Even though introspective sort was invented in 1997 (by David Musser) and was taken on  by many frameworks no too long after, Microsoft decided to add it to the .NET platform only in 2012. However, it worth having a look at the implementation, it’s quite smartly written.

Introsort

Currently the fastest sorting algorithm is quicksort but it’s got a couple of edge cases when it performs really poorly – in O(n^2) time instead of the O(n*log(n)) typical runtime.
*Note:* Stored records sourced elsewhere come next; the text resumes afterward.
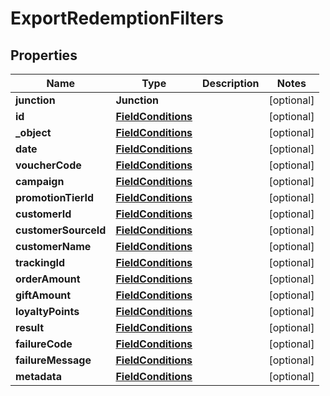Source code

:

# ExportRedemptionFilters


## Properties

| Name | Type | Description | Notes |
|------------ | ------------- | ------------- | -------------|
|**junction** | **Junction** |  |  [optional] |
|**id** | [**FieldConditions**](FieldConditions.md) |  |  [optional] |
|**_object** | [**FieldConditions**](FieldConditions.md) |  |  [optional] |
|**date** | [**FieldConditions**](FieldConditions.md) |  |  [optional] |
|**voucherCode** | [**FieldConditions**](FieldConditions.md) |  |  [optional] |
|**campaign** | [**FieldConditions**](FieldConditions.md) |  |  [optional] |
|**promotionTierId** | [**FieldConditions**](FieldConditions.md) |  |  [optional] |
|**customerId** | [**FieldConditions**](FieldConditions.md) |  |  [optional] |
|**customerSourceId** | [**FieldConditions**](FieldConditions.md) |  |  [optional] |
|**customerName** | [**FieldConditions**](FieldConditions.md) |  |  [optional] |
|**trackingId** | [**FieldConditions**](FieldConditions.md) |  |  [optional] |
|**orderAmount** | [**FieldConditions**](FieldConditions.md) |  |  [optional] |
|**giftAmount** | [**FieldConditions**](FieldConditions.md) |  |  [optional] |
|**loyaltyPoints** | [**FieldConditions**](FieldConditions.md) |  |  [optional] |
|**result** | [**FieldConditions**](FieldConditions.md) |  |  [optional] |
|**failureCode** | [**FieldConditions**](FieldConditions.md) |  |  [optional] |
|**failureMessage** | [**FieldConditions**](FieldConditions.md) |  |  [optional] |
|**metadata** | [**FieldConditions**](FieldConditions.md) |  |  [optional] |



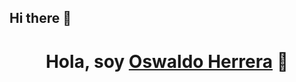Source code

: ## Hi there 👋
<div align="center">
<h1 align="center">Hola, soy <a href="https://www.oswaldoherrera.com/">Oswaldo Herrera</a> 👋</h1>
</div>

<!--
**oswaldo-herrera/oswaldo-herrera** is a ✨ _special_ ✨ repository because its `README.md` (this file) appears on your GitHub profile.

Here are some ideas to get you started:

- 🔭 I’m currently working on ...
- 🌱 I’m currently learning ...
- 👯 I’m looking to collaborate on ...
- 🤔 I’m looking for help with ...
- 💬 Ask me about ...
- 📫 How to reach me: ...
- 😄 Pronouns: ...
- ⚡ Fun fact: ...
-->
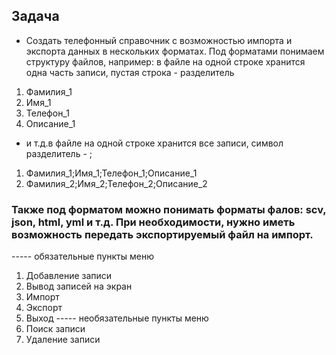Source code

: ##  Задача

* Создать телефонный справочник с возможностью импорта и экспорта данных в нескольких форматах. Под форматами понимаем структуру файлов, например: в файле на одной строке хранится одна часть записи, пустая строка - разделитель

1. Фамилия_1
2. Имя_1
3. Телефон_1
4. Описание_1

* и т.д.в файле на одной строке хранится все записи, символ разделитель - ; 

1. Фамилия_1;Имя_1;Телефон_1;Описание_1
2. Фамилия_2;Имя_2;Телефон_2;Описание_2
### Также под форматом можно понимать форматы фалов: scv, json, html, yml и т.д. При необходимости, нужно иметь возможность передать экспортируемый файл на импорт.
----- обязательные пункты меню
1. Добавление записи
2. Вывод записей на экран
3. Импорт
4. Экспорт
0. Выход
----- необязательные пункты меню
5. Поиск записи
6. Удаление записи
Even though a smart pivot selection makes it practically impossible to have an O(n^2) runtime, “evil” input can force the sorting to fall into this, making the running time much longer than expected.

Musser had two ideas to speed up the typical quicksort algorithm:

  • If the algorithm on any sub-array runs longer than expected (recursion is deeper than log(array size)) then let’s switch to heapsort which is guaranteed to finish in O(n*log(n)) time
  • If the number of elements is small enough don’t use quicksort, simply do an insertion sort which is faster on small data sets 

These two optimizations allow introsort to outperform the “dumb” quicksort implementation on most arrays (even ~200 times on artificial “evil” arrays consisting of 100.000 elements).

Microsoft implementation

Interestingly Microsoft decided not to use the fully optimized introsort in every case: the framework checks the current runtime version which has to be at least .NET 4.5 desktop (full). This means that for some reason on mobile devices and older platforms the framework will use a “limited depth quicksort” but will not optimize the sorting of small arrays. My guess is that Microsoft wanted to show a huge performance gain with 4.5 but from engineering perspective it’s a bit hard to sell.
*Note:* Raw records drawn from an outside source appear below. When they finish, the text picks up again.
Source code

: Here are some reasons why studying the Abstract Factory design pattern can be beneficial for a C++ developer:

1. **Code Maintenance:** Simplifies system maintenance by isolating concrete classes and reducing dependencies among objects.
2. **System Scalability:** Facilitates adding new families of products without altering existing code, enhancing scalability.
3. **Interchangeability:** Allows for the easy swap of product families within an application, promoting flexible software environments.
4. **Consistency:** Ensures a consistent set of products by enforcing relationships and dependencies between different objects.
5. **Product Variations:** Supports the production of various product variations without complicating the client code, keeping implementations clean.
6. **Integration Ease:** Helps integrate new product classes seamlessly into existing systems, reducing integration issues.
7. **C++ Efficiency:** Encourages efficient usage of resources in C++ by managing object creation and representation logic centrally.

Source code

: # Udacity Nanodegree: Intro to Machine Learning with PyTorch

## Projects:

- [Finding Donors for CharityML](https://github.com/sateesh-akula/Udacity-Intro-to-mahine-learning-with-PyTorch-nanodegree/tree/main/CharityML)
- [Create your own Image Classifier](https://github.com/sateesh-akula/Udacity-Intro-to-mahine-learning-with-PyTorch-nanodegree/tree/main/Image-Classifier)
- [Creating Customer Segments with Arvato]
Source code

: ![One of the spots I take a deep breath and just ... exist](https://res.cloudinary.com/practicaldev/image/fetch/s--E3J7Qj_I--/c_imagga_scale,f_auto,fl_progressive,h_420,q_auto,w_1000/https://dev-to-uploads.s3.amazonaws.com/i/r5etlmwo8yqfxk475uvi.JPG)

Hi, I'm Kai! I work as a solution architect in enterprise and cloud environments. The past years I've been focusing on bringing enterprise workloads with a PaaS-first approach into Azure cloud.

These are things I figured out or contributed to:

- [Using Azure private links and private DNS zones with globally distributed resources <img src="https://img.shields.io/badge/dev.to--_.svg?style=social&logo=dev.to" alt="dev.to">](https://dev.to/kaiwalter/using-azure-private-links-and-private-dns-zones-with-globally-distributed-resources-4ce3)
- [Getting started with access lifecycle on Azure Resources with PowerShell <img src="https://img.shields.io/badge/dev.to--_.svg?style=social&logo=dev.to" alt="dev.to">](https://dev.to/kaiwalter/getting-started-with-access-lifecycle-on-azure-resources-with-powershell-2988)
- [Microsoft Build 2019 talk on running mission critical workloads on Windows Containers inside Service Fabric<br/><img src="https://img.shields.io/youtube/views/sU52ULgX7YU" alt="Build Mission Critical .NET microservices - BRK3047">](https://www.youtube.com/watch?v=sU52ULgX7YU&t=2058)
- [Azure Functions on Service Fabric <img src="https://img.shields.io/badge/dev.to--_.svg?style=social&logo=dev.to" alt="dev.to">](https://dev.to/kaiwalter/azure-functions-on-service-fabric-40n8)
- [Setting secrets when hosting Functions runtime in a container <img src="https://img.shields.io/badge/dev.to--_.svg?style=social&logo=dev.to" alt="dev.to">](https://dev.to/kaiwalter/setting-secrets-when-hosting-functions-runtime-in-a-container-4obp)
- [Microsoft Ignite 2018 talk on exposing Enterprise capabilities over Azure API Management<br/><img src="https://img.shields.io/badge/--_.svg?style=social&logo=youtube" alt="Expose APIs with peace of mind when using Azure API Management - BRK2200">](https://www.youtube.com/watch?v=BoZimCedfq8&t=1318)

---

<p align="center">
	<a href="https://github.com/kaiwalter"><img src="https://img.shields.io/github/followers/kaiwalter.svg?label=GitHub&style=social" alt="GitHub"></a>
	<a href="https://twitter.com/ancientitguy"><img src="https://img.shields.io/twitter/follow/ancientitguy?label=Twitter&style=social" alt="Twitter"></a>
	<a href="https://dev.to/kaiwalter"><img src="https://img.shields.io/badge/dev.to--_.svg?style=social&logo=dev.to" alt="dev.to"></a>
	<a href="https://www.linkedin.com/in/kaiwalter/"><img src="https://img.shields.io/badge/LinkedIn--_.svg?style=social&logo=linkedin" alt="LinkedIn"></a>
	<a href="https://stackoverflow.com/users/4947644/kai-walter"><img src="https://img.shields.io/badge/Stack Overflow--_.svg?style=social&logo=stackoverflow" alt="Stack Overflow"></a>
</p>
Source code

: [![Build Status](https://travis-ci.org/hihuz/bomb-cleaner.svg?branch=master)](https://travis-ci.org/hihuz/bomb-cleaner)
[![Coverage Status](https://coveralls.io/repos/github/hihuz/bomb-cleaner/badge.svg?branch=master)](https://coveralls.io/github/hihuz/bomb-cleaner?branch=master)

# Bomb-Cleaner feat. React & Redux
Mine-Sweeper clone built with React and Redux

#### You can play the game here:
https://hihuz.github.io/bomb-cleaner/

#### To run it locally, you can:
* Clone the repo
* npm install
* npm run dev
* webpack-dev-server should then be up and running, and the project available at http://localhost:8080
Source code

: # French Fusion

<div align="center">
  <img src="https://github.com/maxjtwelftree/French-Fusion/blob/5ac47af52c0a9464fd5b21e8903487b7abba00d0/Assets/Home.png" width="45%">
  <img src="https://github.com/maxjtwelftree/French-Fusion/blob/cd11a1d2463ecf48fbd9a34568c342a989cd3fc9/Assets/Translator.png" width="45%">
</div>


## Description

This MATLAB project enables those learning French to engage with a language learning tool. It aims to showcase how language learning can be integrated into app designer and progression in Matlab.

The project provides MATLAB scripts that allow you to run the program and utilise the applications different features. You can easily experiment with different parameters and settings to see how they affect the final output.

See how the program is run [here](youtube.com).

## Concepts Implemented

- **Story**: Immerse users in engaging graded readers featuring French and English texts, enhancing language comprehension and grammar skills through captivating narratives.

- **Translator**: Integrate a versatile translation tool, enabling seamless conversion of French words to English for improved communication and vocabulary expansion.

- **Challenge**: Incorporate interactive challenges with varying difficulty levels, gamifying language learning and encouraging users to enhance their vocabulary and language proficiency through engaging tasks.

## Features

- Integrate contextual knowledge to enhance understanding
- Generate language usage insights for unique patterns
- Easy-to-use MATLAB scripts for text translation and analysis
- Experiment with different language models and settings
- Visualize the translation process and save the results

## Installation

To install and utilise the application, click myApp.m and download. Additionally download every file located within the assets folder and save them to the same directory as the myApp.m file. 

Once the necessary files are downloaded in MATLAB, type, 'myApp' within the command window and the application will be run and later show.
Let’s have a look at the pseudo code of the fully optimized implementation:

Introsort()
{
    while(subarray)
    {
        if (length <= 16)
        {
            if (length == 1)
            {
                already sorted, return
            }
            if (length == 2)
            {
                SwapIfGreater left, right then return
            }
            if (length == 3)
            {
                SwapIfGreater left, middle
                SwapIfGreater left, right
                SwapIfGreater middle, right
                return
            }
            InsertionSort(subarray)
            return
        }
        else
        {
            if (depthLimit == 0)
            {
                Heapsort(subarray)
                return
            }
            depthLimit--;
            pivot = QuickSortPartition(subarray)
            recurse IntroSort(right of pivot)
            Set subarray to left of pivot
        }
    }
}

There is a couple of interesting parts to look at. The first is the way the algorithm sorts the 2 and 3 size arrays. The 2 is pretty trivial (swap is not in order), but the 3 is bit more hidden. The first list makes sure that [0] <= [1] holds. The second makes sure [0] <= [2] is true while the third makes sure [1] <= [2] holds as well, ultimately sorting the array.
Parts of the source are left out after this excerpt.